@archivator/content-divinator

Attempt at guessing stuff, summarize content, based on raw text. A naïve Natural Language Processing toolkit.

Usage no npm install needed!

<script type="module">
  import archivatorContentDivinator from 'https://cdn.skypack.dev/@archivator/content-divinator';
</script>

README

@archivator/content-divinator

Attempt at guessing stuff, summarize content, based on raw text. A naïve Natural Language Processing toolkit.
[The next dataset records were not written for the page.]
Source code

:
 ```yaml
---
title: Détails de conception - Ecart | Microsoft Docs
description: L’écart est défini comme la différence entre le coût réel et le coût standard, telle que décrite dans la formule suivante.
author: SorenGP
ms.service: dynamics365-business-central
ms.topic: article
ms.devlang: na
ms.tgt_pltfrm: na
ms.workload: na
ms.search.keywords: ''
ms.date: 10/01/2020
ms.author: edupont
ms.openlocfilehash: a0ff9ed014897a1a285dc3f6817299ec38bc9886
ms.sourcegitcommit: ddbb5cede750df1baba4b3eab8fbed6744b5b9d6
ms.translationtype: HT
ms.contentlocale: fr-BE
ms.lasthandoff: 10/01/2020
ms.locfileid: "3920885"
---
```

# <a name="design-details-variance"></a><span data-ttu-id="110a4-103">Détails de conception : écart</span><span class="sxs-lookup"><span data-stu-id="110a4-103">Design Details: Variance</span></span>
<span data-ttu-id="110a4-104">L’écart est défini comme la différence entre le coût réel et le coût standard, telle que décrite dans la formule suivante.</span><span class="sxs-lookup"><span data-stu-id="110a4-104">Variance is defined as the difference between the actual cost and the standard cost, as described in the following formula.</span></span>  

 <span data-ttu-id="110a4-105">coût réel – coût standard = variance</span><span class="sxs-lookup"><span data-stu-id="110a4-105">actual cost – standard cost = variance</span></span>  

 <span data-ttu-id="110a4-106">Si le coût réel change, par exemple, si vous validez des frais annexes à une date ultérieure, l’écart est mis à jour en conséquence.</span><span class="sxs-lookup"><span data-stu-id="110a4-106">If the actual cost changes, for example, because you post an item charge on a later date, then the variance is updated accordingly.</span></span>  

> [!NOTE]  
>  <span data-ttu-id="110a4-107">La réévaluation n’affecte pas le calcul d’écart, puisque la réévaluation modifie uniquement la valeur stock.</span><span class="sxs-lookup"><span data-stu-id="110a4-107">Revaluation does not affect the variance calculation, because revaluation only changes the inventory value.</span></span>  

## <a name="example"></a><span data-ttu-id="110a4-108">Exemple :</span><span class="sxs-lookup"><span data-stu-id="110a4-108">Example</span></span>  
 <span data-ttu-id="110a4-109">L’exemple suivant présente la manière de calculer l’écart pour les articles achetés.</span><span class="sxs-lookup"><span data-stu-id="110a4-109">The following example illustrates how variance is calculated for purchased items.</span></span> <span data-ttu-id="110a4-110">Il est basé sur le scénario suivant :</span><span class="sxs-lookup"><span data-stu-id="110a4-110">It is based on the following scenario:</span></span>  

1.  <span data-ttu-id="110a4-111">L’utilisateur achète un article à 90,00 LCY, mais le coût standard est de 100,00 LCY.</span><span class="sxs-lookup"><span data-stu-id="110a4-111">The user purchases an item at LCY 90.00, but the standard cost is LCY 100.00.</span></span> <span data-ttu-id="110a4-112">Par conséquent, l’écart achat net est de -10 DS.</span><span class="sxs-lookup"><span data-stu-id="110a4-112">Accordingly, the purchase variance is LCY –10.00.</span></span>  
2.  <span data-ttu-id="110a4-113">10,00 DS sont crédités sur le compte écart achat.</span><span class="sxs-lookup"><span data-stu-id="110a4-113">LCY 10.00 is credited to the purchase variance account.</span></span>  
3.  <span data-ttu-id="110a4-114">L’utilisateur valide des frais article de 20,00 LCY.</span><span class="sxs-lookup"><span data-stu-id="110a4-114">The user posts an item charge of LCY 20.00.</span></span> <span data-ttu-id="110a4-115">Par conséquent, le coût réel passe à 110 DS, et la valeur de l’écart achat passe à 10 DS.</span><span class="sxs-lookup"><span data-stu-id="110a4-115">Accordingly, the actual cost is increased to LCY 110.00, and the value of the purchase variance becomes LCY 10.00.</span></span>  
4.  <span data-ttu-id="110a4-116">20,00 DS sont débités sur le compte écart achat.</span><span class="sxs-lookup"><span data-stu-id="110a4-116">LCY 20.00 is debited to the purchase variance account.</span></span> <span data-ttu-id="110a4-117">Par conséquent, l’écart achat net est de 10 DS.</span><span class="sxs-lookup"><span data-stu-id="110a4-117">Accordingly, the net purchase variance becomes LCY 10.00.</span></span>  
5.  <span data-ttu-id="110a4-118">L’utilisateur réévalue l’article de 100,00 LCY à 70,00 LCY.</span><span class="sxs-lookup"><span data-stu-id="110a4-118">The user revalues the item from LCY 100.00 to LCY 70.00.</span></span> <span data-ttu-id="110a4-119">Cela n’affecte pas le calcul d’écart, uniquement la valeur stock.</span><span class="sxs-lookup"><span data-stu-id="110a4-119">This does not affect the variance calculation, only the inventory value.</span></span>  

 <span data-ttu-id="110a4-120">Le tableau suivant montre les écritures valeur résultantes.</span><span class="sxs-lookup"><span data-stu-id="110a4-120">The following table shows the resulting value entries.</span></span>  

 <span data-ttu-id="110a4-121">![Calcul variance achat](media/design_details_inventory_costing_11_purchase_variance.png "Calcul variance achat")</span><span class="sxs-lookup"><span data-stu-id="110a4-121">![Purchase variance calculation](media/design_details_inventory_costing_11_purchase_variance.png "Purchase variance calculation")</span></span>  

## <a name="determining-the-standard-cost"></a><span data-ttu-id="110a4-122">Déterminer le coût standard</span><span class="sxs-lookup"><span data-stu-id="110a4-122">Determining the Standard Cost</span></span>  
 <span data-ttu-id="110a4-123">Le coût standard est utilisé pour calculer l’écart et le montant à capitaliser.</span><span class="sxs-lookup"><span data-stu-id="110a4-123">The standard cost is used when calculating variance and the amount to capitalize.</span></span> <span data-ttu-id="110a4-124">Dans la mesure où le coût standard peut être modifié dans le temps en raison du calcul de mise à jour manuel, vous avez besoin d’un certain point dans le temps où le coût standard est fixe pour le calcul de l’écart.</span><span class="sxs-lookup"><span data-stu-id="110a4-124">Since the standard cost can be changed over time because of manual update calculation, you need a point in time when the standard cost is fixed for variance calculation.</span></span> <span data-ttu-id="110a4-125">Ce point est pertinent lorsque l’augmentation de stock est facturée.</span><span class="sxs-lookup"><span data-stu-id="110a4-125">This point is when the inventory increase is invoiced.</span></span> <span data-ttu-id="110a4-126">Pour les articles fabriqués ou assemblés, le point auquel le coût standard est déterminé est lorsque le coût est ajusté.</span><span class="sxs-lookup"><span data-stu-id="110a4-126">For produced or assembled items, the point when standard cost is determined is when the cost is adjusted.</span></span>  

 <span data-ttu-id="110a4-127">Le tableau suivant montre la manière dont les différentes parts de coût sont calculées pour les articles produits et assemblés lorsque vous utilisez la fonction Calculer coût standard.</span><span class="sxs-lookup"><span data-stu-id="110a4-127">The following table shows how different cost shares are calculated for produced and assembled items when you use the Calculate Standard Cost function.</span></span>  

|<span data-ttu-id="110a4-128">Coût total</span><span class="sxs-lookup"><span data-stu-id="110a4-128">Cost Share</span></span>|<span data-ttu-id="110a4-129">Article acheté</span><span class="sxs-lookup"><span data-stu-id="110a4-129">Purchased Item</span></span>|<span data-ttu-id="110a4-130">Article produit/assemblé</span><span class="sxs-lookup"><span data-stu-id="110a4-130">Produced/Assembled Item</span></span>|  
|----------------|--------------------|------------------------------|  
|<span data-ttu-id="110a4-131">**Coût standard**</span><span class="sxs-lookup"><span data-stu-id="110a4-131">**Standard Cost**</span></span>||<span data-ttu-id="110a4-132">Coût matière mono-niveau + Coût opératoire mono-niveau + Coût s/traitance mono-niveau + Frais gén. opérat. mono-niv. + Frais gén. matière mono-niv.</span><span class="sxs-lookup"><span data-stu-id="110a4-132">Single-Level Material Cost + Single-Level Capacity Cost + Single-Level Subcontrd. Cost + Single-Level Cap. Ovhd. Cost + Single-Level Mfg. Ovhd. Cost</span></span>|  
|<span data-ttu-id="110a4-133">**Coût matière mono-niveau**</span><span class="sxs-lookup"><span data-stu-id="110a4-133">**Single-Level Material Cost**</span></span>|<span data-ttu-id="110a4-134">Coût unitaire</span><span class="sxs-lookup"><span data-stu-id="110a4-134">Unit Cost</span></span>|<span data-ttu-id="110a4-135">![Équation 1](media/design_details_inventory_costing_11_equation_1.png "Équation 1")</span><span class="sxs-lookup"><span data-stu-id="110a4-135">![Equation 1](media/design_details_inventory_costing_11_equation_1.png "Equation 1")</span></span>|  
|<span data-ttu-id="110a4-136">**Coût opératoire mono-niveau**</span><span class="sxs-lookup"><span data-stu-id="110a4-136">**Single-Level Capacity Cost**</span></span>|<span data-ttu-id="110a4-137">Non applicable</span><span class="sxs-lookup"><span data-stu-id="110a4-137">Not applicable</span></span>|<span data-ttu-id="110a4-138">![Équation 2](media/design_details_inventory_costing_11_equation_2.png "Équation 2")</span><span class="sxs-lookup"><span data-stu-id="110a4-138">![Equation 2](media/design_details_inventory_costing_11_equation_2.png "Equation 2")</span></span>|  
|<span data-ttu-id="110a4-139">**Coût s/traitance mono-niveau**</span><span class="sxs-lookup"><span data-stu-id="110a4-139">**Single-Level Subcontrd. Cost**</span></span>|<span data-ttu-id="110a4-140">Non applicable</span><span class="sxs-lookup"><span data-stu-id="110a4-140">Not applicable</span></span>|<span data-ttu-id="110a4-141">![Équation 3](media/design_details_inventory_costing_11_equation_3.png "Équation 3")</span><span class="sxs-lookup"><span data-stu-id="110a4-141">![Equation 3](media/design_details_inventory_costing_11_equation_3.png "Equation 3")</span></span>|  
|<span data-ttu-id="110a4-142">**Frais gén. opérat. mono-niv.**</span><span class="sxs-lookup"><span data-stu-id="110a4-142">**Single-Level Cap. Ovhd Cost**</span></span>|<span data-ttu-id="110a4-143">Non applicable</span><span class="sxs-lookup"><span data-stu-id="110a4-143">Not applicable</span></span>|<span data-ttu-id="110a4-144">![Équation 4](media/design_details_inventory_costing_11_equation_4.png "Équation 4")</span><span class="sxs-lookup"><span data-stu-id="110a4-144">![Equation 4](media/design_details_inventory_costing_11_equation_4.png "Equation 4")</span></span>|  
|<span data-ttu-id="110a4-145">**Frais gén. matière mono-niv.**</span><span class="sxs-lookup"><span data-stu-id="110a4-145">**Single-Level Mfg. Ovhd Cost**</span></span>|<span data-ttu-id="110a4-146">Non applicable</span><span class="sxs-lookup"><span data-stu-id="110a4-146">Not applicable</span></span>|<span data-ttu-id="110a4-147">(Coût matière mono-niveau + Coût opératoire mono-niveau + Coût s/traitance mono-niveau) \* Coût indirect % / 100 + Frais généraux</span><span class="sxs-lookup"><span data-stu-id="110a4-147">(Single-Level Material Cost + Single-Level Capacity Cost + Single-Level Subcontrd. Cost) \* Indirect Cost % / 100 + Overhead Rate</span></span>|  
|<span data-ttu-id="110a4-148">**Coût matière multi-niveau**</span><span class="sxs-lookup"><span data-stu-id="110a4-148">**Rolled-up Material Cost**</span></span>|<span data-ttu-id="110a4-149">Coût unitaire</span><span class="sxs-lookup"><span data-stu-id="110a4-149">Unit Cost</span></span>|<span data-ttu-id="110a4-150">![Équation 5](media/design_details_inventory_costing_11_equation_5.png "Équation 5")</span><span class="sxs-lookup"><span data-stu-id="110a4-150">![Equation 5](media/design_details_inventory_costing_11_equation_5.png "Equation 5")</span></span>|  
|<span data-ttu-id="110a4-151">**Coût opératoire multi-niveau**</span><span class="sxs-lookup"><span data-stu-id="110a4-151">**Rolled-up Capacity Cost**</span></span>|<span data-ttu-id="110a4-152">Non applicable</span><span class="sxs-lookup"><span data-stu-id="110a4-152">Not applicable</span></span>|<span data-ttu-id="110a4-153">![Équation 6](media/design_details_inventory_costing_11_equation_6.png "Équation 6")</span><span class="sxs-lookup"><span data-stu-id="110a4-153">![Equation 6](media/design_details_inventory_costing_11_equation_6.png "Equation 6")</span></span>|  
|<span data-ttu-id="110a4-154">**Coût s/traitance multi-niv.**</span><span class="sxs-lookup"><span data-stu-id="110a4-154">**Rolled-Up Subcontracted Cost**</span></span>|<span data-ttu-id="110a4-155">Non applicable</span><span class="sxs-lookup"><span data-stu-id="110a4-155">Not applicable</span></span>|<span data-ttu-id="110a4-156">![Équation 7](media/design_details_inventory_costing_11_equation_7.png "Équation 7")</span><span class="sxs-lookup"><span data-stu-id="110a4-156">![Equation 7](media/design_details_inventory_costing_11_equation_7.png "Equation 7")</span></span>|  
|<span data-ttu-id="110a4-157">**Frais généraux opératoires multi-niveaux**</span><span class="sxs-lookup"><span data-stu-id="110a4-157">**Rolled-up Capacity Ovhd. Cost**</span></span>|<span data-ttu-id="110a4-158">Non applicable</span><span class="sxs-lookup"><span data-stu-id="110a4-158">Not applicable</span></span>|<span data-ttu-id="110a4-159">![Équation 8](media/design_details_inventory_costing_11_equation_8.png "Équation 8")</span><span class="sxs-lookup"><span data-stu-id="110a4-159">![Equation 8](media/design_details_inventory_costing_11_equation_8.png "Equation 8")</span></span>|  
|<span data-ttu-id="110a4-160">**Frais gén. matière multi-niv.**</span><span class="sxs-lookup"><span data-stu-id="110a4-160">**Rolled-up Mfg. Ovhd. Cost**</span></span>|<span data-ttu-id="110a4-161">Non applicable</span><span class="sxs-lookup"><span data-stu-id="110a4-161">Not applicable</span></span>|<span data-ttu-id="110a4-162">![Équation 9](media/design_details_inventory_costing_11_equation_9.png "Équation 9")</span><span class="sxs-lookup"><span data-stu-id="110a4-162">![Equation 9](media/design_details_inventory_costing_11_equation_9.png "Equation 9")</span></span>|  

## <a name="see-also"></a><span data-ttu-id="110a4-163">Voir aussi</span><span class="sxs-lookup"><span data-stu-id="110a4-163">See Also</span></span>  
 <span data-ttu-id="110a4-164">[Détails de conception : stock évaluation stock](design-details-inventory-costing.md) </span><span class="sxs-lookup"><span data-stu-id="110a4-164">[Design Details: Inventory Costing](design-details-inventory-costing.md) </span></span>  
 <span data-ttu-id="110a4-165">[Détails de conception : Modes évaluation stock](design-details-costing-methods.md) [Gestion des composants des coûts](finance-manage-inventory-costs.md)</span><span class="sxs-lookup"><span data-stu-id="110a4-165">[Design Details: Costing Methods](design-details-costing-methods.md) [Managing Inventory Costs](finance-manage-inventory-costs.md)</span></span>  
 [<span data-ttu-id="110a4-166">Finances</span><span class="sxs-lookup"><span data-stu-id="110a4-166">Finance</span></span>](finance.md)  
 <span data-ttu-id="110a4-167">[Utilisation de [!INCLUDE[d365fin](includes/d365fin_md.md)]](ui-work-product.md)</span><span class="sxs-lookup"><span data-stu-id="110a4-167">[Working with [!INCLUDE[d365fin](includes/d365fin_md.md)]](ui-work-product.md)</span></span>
This is, by no means, an actual attempt at Machine Learning. It’s simply a few helpers to help automate maintenance of metadata from imported content.

Version Size Dependencies
npm npm bundle size Libraries.io dependency status for latest release

Usage

See also:

ContentDivinator

import { ContentDivinator, utils } from '@archivator/content-divinator'

/**
 * Input text to parse.
 * Let’s say we want to know the most used words
 * so we can guess what it is about
 */
const textContent = `
  How much wood would a woodchuck chuck
  if a woodchuck could chuck wood?
  He would chuck, he would, as much as he could,
  and chuck as much wood as a woodchuck would
  if a woodchuck could chuck wood.
`

/**
 * What we want is to count word usage.
 *
 * Let’s say, we’d want to get the following knowledge
 * from the above text.
 *
 * We do not need words such as: a,if,He, they don’t bring any value.
 * They’re called "Stop words".
 * They're different for each language.
 */
const desiredTextHashMap = {
  chuck: 5,
  woodchuck: 4,
  wood: 4,
}

/**
 * Stop Words are words that are mostly noise when
 * we try to analyze what it is about.
 *
 * For this purpose, a "word" are letters and numbers in sequence.
 *
 * Notice in stopWords, we're not adding 'that', it is present 3 times in the text above.
 */
const stopWords = ['a', 'as', 'could', 'he', 'how', 'if', 'much', 'would']
const divinator = new ContentDivinator(stopWords)
/** @type {Map<string, number>} */
const textMap = divinator.words(sourceDocumentText)
console.log(textMap)
// > Map { 'chuck' => 5, 'woodchuck' => 4, 'wood' => 4 }
// Convert ECMAScript 2015+ Map to an Object.create(null) type of Hash-Map.
/** @type {Object.<string, number>} */
const hashMap = utils.convertMapToRecordHashMap(textMap)
console.log(hashMap)
// > { chuck: 5, woodchuck: 4, wood: 4 }

Bookmarks

Stop Words libraries

Refactor into coroutine?

During March 5th refactor work session, I’ve attempted in making use of coroutine. But I’ve dropped the idea when my favourite JavaScript author said he hasn’t seen strongly typed usage of coroutine.